I was in the bathroom and heard my brother scream "YOU FAIL!!!", and I swear to GOD, I thought my penis was yelling at me.
It's offcial there's a Bobby Light radio station on pandora.
Things got a little weird when he fired up his homemade flamethrower in the living room.
Meet me at the corner of "what the fuck" and"how'd you get in my bed" in 10 minutes.
Listen man this isn't about soccer. It's about America and day drinking... Your two favorite things now get your ass over here
What a dumb baby whore.
I left my bra and a book at his place. He's a hot Scandinavian who is into physics and computers - had to step up my game.

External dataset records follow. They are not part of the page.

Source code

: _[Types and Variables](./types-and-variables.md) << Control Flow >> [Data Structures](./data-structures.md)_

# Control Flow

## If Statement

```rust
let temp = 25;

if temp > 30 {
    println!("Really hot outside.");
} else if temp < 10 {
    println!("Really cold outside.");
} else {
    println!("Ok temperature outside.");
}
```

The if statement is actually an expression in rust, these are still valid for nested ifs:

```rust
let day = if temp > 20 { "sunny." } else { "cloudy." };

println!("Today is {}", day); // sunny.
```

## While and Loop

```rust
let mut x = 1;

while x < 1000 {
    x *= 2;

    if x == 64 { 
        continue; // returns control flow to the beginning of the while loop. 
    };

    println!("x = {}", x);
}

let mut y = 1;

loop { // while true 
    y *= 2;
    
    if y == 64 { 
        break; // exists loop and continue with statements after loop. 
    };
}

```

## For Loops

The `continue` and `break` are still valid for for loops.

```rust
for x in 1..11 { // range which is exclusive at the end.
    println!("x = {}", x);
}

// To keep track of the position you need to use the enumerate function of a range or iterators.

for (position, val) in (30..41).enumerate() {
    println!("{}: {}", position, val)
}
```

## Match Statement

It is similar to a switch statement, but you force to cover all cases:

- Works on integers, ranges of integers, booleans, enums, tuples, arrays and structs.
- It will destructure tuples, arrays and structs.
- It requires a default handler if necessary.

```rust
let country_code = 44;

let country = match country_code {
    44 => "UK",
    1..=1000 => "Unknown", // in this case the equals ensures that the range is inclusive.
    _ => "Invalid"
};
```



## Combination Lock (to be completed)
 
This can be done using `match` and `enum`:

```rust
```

I'll be home next weekend. Its mothers day. Let's party just enough so we are frightened it might be our first
I miss you, too. It's hard to sleep without anything licking my head.
Some guy was coming onto me last night and in the middle of it all he said: 'It literally says this on my birth certificate: Francis Coburt: The Guy Who Can Pull Two Beers Outta His Pants Like Magic.'
How do I have sand in my vagina if we were an hour away from the beach?
I'm so high that hamburger just went up my nose. Mustard BURNS
My dad's girlfriend is driving through the snow to bring me my purple haze. If he doesn't wife her up, we have a bigger issue on our hands.
It's barely past noon, how am I already talking about double penetration
Sex on the trampoline with your two best friends cheering you on: PRICELESS.